UUU. Now is not the time to try to reach conclusions about Chinese intent or actions over the origins and development of the pandemic—it is still too soon, as it is likely that more information will come to light about Covid-19 as investigations continue. Initial work *** does appear to support public statements made by the World Health Organization and the Intelligence Community in the United States that the virus was not man-made and China did not deliberately let it spread—beyond cultural issues around failure.

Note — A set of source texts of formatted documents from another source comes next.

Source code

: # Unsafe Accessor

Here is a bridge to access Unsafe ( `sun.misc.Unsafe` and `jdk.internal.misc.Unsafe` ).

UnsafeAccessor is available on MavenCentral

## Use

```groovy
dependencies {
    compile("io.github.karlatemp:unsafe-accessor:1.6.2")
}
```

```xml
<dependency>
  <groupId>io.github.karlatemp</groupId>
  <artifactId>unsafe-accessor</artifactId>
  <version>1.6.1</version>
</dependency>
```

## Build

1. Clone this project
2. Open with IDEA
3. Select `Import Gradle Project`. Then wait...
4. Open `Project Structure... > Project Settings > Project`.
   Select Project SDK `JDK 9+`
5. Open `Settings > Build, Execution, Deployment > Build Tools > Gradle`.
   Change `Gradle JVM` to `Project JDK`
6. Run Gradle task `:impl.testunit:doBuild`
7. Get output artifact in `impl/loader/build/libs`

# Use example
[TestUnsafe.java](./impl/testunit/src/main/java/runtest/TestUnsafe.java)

VVV. However, those cultural issues—a failure to share information due to a reluctance to pass bad news up the chain, and a tendency to censor press and social media reports considered to present a negative impression—were in themselves extremely damaging to efforts to contain and, later, counter the disease. Attempts by China to suggest that the pandemic originated elsewhere show an unwillingness to change its approach—a concern, given the possibility of future pandemics.

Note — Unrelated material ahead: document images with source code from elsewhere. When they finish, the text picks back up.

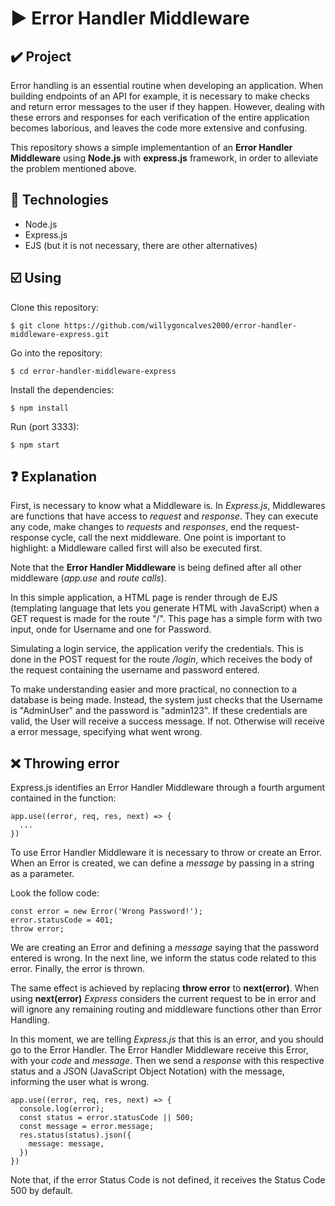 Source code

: # :arrow_forward: Error Handler Middleware
## :heavy_check_mark: Project

Error handling is an essential routine when developing an application. When building endpoints of an API for example, it is necessary to make checks and return error messages to the user if they happen. However, dealing with these errors and responses for each verification of the entire application becomes laborious, and leaves the code more extensive and confusing.

This repository shows a simple implementantion of an **Error Handler Middleware** using **Node.js** with **express.js** framework, 
in order to alleviate the problem mentioned above.

## :rocket: Technologies
* Node.js
* Express.js
* EJS (but it is not necessary, there are other alternatives)

## :ballot_box_with_check: Using
Clone this repository:
```
$ git clone https://github.com/willygoncalves2000/error-handler-middleware-express.git
```
Go into the repository:
```
$ cd error-handler-middleware-express
```
Install the dependencies:
```
$ npm install
```
Run (port 3333):
```
$ npm start
```
## :question: Explanation
First, is necessary to know what a Middleware is. In *Express.js*, Middlewares are functions that have access to *request* and *response*. They can execute any code, make changes to *requests* and *responses*, end the request-response cycle, call the next middleware. One point is important to highlight: a Middleware called first will also be executed first.

Note that the **Error Handler Middleware** is being defined after all other middleware (*app.use* and *route calls*).

In this simple application, a HTML page is render through de EJS (templating language that lets you generate HTML with JavaScript) when a GET request is made for the route "/". This page has a simple form with two input, onde for Username and one for Password. 

Simulating a login service, the application verify the credentials. This is done in the POST request for the route */login*, which receives the body of the request containing the username and password entered. 

To make understanding easier and more practical, no connection to a database is being made. Instead, the system just checks that the Username is "AdminUser" and the password is "admin123". If these credentials are valid, the User will receive a success message. If not. Otherwise will receive a error message, specifying what went wrong.
 
## :x: Throwing error
Express.js identifies an Error Handler Middleware through a fourth argument contained in the function:
```
app.use((error, req, res, next) => {
  ...
})
```
To use Error Handler Middleware it is necessary to throw or create an Error. When an Error is created, we can define a *message* by passing in a string as a parameter. 

Look the follow code:
```
const error = new Error('Wrong Password!');
error.statusCode = 401;
throw error;
```
We are creating an Error and defining a *message* saying that the password entered is wrong. In the next line, we inform the status code related to this error. Finally, the error is thrown. 

The same effect is achieved by replacing **throw error** to **next(error)**. When using **next(error)** *Express* considers the current request to be in error and will ignore any remaining routing and middleware functions other than Error Handling.

In this moment, we are telling *Express.js* that this is an error, and you should go to the Error Handler. The Error Handler Middleware receive this Error, with your *code* and *message*. Then we send a *response* with this respective status and a JSON (JavaScript Object Notation) with the message, informing the user what is wrong.
```
app.use((error, req, res, next) => {
  console.log(error);
  const status = error.statusCode || 500;
  const message = error.message;
  res.status(status).json({
    message: message,
  })
})
```

Note that, if the error Status Code is not defined, it receives the Status Code 500 by default.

Vaccine development and medical espionage
  1. The work which has led to the development of several effective Covid-19 vaccines built on the response to SARS (Severe Acute Respiratory Syndrome) in 2002 and MERS (Middle Eastern Respiratory Syndrome) in 2012. Chinese research was instrumental in sequencing the virus's full genome and sharing it globally on 11 January 2020. From that point, several teams around the world were able to work independently on potential vaccines, and several had received regulatory approval by early 2021. Further efforts to promote equitable distribution saw the establishment of Covid-19 Vaccines Global Access (or 'COVAX'), which laid the foundation for ongoing vaccine rollout in lower-income countries.
  2. The development of an effective vaccine to combat Covid-19 was considered to be the most crucial aspect in managing the pandemic over the long term. There was a race to be the first to develop a vaccine and therefore work on a vaccine was judged to be highly likely to be targeted by hostile states. At the outset of the pandemic, MI5 judged that "COVID-related intelligence would almost certainly be a high priority. We considered it almost certain they would target global healthcare organisations, especially those engaged in vaccine discovery and manufacture, and organisations involved in the vaccine supply chain."[40]
  3. The National Cyber Security Centre (NCSC) has publicly identified Russian efforts to target UK vaccine work (and indeed Russian disinformation around the vaccine, with the aim of undermining public confidence in it, appeared to be the primary hostile state threat in this area[41] ***), but there have also been allegations in the press that China has used information supplied to the WHO in order to guide its targeting of companies and institutions working on coronavirus vaccines. The JIO told us ***.[42]
  4. While China would seemingly gain no clear advantage in sabotaging efforts to create a vaccine – given the benefits it would likely reap—it is nevertheless very interested in the UK's vaccine development. MI5 told us that:

    ***[43]

  5. Furthermore, China stands to gain clear benefits from medical espionage while there remain exploitable commercial opportunities in connection with the pandemic. Both Russia and China appear to have used 'medical diplomacy' in the context of Covid-19 to further their own positions: offers of personal protective equipment or medical support may appear to be generous on the surface, but may have conditions attached. CDI told us that the ***.[44]
  6. The UK Intelligence Community should be commended for the proactive measures they have taken to defend the UK’s medical infrastructure and capabilities from possible interference. NCSC increased its support to the UK Government Vaccine Taskforce, which makes decisions on research funding and purchase of vaccines, and to universities involved in the research and development of a vaccine.[45]The Centre for the Protection of National Infrastructure is helping to secure Covid-19 testing, treatment and vaccine research and development,[46] and ***.[47]
  7. Indeed, the pandemic has raised an important issue: namely that sectors that are not traditionally considered 'critical' became hugely significant in co-ordinating and facilitating the UK's response. As a consequence, support was rapidly required from Government to counter the interest shown in them by—and threat from—a wide range of actors, including hostile states. GCHQ noted:

    These are companies that are generally not classed as Critical National Infrastructure but became essential to the UK's response to the Covid-19 crisis including: supermarkets, haulage companies to ventilator manufacturers, healthcare suppliers and charities. No priority list of these existed, we had to work with a range of organisations—from central Government departments to trade associations—to ensure that our efforts were appropriately targeted. We produced 17 new pieces of guidance and a range of material to support the ESPs [Essential Service Providers] and advise on how to reduce their cyber risk.[48]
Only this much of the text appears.